══ DATASET

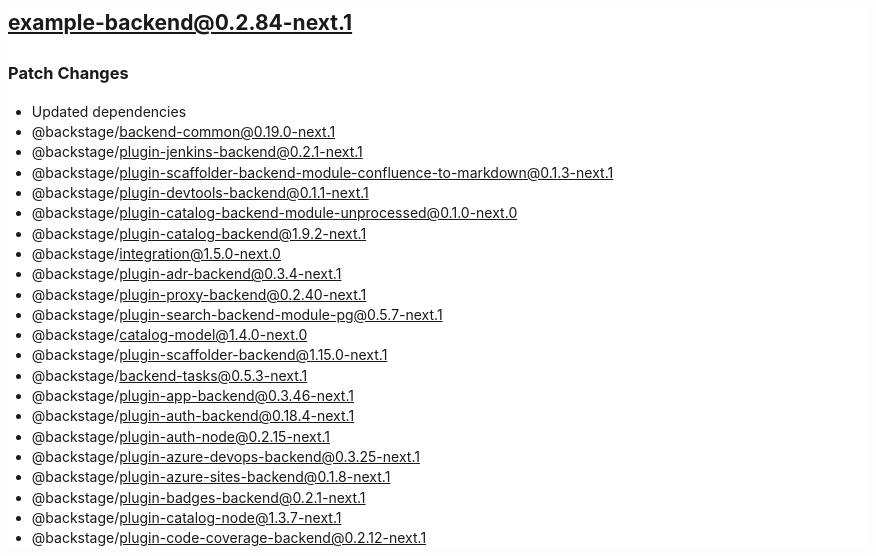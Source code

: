 ## example-backend@0.2.84-next.1

### Patch Changes

- Updated dependencies
 - @backstage/backend-common@0.19.0-next.1
 - @backstage/plugin-jenkins-backend@0.2.1-next.1
 - @backstage/plugin-scaffolder-backend-module-confluence-to-markdown@0.1.3-next.1
 - @backstage/plugin-devtools-backend@0.1.1-next.1
 - @backstage/plugin-catalog-backend-module-unprocessed@0.1.0-next.0
 - @backstage/plugin-catalog-backend@1.9.2-next.1
 - @backstage/integration@1.5.0-next.0
 - @backstage/plugin-adr-backend@0.3.4-next.1
 - @backstage/plugin-proxy-backend@0.2.40-next.1
 - @backstage/plugin-search-backend-module-pg@0.5.7-next.1
 - @backstage/catalog-model@1.4.0-next.0
 - @backstage/plugin-scaffolder-backend@1.15.0-next.1
 - @backstage/backend-tasks@0.5.3-next.1
 - @backstage/plugin-app-backend@0.3.46-next.1
 - @backstage/plugin-auth-backend@0.18.4-next.1
 - @backstage/plugin-auth-node@0.2.15-next.1
 - @backstage/plugin-azure-devops-backend@0.3.25-next.1
 - @backstage/plugin-azure-sites-backend@0.1.8-next.1
 - @backstage/plugin-badges-backend@0.2.1-next.1
 - @backstage/plugin-catalog-node@1.3.7-next.1
 - @backstage/plugin-code-coverage-backend@0.2.12-next.1
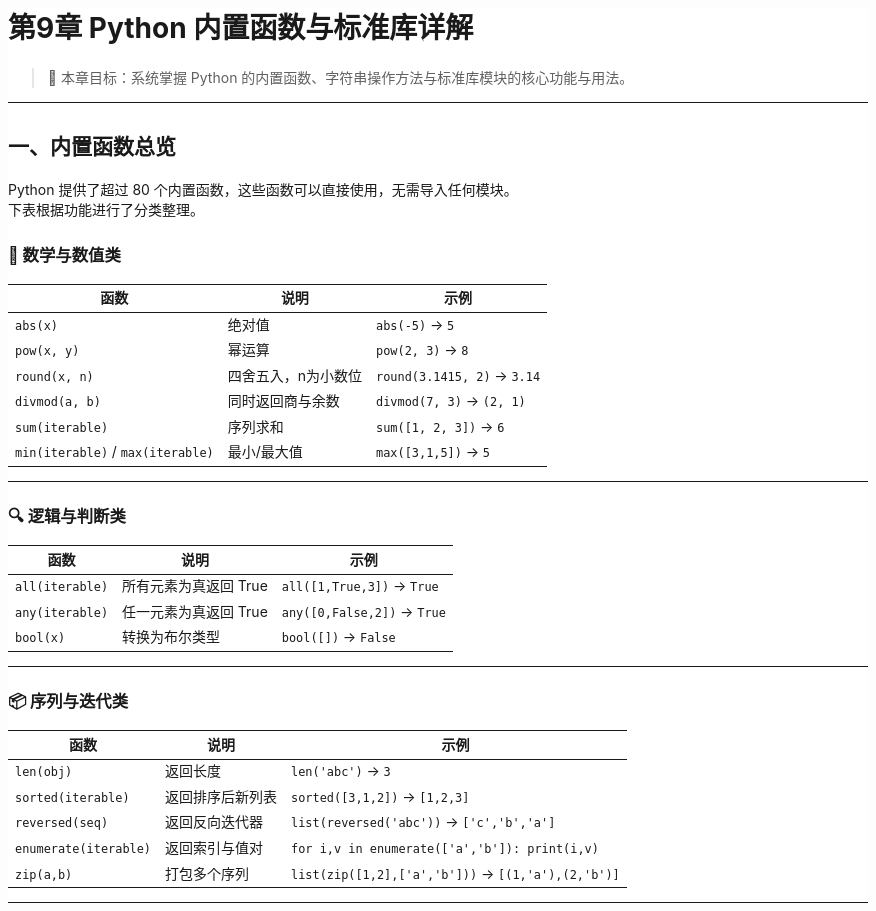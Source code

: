 # 第9章 Python 内置函数与标准库详解

> 🎯 本章目标：系统掌握 Python 的内置函数、字符串操作方法与标准库模块的核心功能与用法。

---

## 一、内置函数总览

Python 提供了超过 80 个内置函数，这些函数可以直接使用，无需导入任何模块。  
下表根据功能进行了分类整理。

### 🧮 数学与数值类

| 函数 | 说明 | 示例 |
|------|------|------|
| `abs(x)` | 绝对值 | `abs(-5)` → `5` |
| `pow(x, y)` | 幂运算 | `pow(2, 3)` → `8` |
| `round(x, n)` | 四舍五入，n为小数位 | `round(3.1415, 2)` → `3.14` |
| `divmod(a, b)` | 同时返回商与余数 | `divmod(7, 3)` → `(2, 1)` |
| `sum(iterable)` | 序列求和 | `sum([1, 2, 3])` → `6` |
| `min(iterable)` / `max(iterable)` | 最小/最大值 | `max([3,1,5])` → `5` |

---

### 🔍 逻辑与判断类

| 函数 | 说明 | 示例 |
|------|------|------|
| `all(iterable)` | 所有元素为真返回 True | `all([1,True,3])` → `True` |
| `any(iterable)` | 任一元素为真返回 True | `any([0,False,2])` → `True` |
| `bool(x)` | 转换为布尔类型 | `bool([])` → `False` |

---

### 📦 序列与迭代类

| 函数 | 说明 | 示例 |
|------|------|------|
| `len(obj)` | 返回长度 | `len('abc')` → `3` |
| `sorted(iterable)` | 返回排序后新列表 | `sorted([3,1,2])` → `[1,2,3]` |
| `reversed(seq)` | 返回反向迭代器 | `list(reversed('abc'))` → `['c','b','a']` |
| `enumerate(iterable)` | 返回索引与值对 | `for i,v in enumerate(['a','b']): print(i,v)` |
| `zip(a,b)` | 打包多个序列 | `list(zip([1,2],['a','b']))` → `[(1,'a'),(2,'b')]` |

---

════

■ WHAT IS BEING ASKED ■
Give back exactly the lines from the line with "- @backstage/plugin-azure-devops-backend@0.3.25-next.1" through the end of the records, both included; keep all pictures out.

■ WRITTEN SOLUTION ■
 - @backstage/plugin-azure-devops-backend@0.3.25-next.1
 - @backstage/plugin-azure-sites-backend@0.1.8-next.1
 - @backstage/plugin-badges-backend@0.2.1-next.1
 - @backstage/plugin-catalog-node@1.3.7-next.1
 - @backstage/plugin-code-coverage-backend@0.2.12-next.1
Source code

: # 第9章 Python 内置函数与标准库详解

> 🎯 本章目标：系统掌握 Python 的内置函数、字符串操作方法与标准库模块的核心功能与用法。

---

## 一、内置函数总览

Python 提供了超过 80 个内置函数，这些函数可以直接使用，无需导入任何模块。  
下表根据功能进行了分类整理。

### 🧮 数学与数值类

| 函数 | 说明 | 示例 |
|------|------|------|
| `abs(x)` | 绝对值 | `abs(-5)` → `5` |
| `pow(x, y)` | 幂运算 | `pow(2, 3)` → `8` |
| `round(x, n)` | 四舍五入，n为小数位 | `round(3.1415, 2)` → `3.14` |
| `divmod(a, b)` | 同时返回商与余数 | `divmod(7, 3)` → `(2, 1)` |
| `sum(iterable)` | 序列求和 | `sum([1, 2, 3])` → `6` |
| `min(iterable)` / `max(iterable)` | 最小/最大值 | `max([3,1,5])` → `5` |

---

### 🔍 逻辑与判断类

| 函数 | 说明 | 示例 |
|------|------|------|
| `all(iterable)` | 所有元素为真返回 True | `all([1,True,3])` → `True` |
| `any(iterable)` | 任一元素为真返回 True | `any([0,False,2])` → `True` |
| `bool(x)` | 转换为布尔类型 | `bool([])` → `False` |

---

### 📦 序列与迭代类

| 函数 | 说明 | 示例 |
|------|------|------|
| `len(obj)` | 返回长度 | `len('abc')` → `3` |
| `sorted(iterable)` | 返回排序后新列表 | `sorted([3,1,2])` → `[1,2,3]` |
| `reversed(seq)` | 返回反向迭代器 | `list(reversed('abc'))` → `['c','b','a']` |
| `enumerate(iterable)` | 返回索引与值对 | `for i,v in enumerate(['a','b']): print(i,v)` |
| `zip(a,b)` | 打包多个序列 | `list(zip([1,2],['a','b']))` → `[(1,'a'),(2,'b')]` |

---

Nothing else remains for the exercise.